WHAT TO WORK ON => Report each line from the data below that holds the word "texttt".

MATERIAL SUPPLIED =>
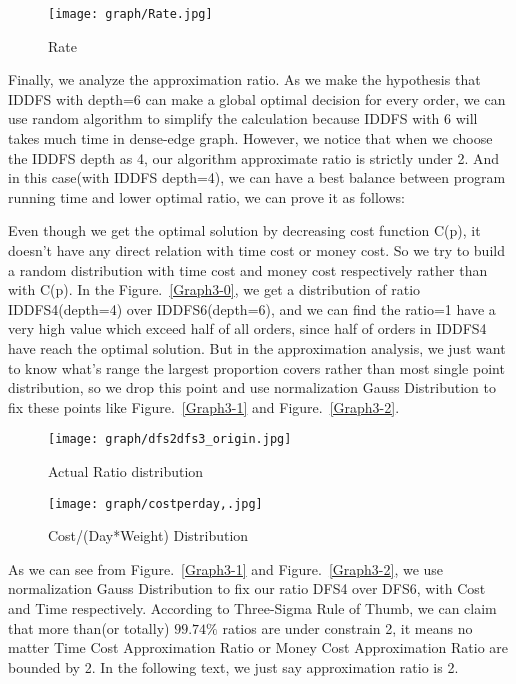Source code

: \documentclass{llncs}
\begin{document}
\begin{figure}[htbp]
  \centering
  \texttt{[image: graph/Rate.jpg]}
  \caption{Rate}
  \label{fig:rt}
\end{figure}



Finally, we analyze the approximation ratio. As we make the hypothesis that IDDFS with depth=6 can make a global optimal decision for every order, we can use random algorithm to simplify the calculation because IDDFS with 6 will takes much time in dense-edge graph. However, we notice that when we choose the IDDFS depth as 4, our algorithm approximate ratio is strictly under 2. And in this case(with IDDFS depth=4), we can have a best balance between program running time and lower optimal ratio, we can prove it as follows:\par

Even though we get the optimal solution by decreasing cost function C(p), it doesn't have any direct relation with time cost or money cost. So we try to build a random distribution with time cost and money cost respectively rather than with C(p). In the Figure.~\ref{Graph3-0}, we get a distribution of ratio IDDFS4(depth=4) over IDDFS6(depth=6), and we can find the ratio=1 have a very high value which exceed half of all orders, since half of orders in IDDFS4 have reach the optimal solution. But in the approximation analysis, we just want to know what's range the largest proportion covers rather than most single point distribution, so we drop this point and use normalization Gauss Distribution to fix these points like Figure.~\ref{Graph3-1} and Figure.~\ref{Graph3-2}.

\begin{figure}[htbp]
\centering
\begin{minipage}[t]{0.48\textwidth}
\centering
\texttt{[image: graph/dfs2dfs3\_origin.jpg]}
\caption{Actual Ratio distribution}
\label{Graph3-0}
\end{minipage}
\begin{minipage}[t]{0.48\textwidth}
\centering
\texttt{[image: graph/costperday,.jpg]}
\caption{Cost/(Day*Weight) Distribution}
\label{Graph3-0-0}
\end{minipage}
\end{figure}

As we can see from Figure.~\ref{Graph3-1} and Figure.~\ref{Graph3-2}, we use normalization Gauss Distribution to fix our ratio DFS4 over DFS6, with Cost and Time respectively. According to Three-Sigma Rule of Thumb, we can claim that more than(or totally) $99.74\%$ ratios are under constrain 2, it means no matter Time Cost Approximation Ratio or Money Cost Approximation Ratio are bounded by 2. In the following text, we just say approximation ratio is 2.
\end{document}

* * *

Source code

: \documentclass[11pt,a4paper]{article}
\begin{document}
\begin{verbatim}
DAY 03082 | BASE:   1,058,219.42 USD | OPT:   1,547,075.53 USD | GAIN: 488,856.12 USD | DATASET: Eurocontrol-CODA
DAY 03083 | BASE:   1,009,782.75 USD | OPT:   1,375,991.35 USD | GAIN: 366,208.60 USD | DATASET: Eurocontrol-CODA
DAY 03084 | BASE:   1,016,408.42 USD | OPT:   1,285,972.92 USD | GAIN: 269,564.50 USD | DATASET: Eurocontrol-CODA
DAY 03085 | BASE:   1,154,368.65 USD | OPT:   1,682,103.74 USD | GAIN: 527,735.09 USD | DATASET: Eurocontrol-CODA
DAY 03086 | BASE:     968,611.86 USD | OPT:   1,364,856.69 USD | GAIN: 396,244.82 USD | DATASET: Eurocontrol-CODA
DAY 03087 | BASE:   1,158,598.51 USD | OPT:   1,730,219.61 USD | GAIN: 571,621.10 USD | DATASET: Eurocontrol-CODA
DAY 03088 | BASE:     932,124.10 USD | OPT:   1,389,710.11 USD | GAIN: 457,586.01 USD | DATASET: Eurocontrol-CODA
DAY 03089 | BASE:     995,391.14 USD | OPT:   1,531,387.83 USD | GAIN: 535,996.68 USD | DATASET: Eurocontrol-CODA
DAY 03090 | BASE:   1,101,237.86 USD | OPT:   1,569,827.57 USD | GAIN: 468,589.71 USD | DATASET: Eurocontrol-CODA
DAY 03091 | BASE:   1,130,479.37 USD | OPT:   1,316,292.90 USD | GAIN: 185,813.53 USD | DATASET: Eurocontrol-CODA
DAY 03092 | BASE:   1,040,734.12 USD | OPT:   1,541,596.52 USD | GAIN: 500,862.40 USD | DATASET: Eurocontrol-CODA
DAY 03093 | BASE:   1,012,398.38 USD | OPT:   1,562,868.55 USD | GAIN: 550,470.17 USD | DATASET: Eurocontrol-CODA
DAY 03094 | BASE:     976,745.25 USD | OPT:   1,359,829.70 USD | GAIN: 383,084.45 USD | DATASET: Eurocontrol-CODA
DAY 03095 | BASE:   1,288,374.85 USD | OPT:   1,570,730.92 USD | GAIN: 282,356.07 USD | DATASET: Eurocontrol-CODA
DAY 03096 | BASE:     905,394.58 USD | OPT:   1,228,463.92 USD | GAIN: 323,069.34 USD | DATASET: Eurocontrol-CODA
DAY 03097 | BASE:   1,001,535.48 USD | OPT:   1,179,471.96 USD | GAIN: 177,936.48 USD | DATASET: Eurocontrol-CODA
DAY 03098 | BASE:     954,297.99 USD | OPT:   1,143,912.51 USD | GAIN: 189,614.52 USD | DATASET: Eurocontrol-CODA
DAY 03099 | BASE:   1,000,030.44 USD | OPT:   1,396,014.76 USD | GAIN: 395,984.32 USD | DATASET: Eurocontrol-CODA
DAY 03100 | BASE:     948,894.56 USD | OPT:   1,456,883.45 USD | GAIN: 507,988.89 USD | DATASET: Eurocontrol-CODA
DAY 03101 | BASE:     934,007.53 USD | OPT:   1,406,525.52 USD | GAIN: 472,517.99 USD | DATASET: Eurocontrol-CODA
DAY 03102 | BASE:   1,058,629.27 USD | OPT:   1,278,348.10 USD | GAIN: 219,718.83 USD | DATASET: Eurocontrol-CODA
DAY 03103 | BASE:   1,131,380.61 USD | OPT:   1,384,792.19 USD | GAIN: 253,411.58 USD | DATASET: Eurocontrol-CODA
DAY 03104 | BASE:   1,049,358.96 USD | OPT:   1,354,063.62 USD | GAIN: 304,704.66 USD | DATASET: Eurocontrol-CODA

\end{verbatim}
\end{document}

EXERCISE ANSWER =>
  \texttt{[image: graph/Rate.jpg]}
\texttt{[image: graph/dfs2dfs3\_origin.jpg]}
\texttt{[image: graph/costperday,.jpg]}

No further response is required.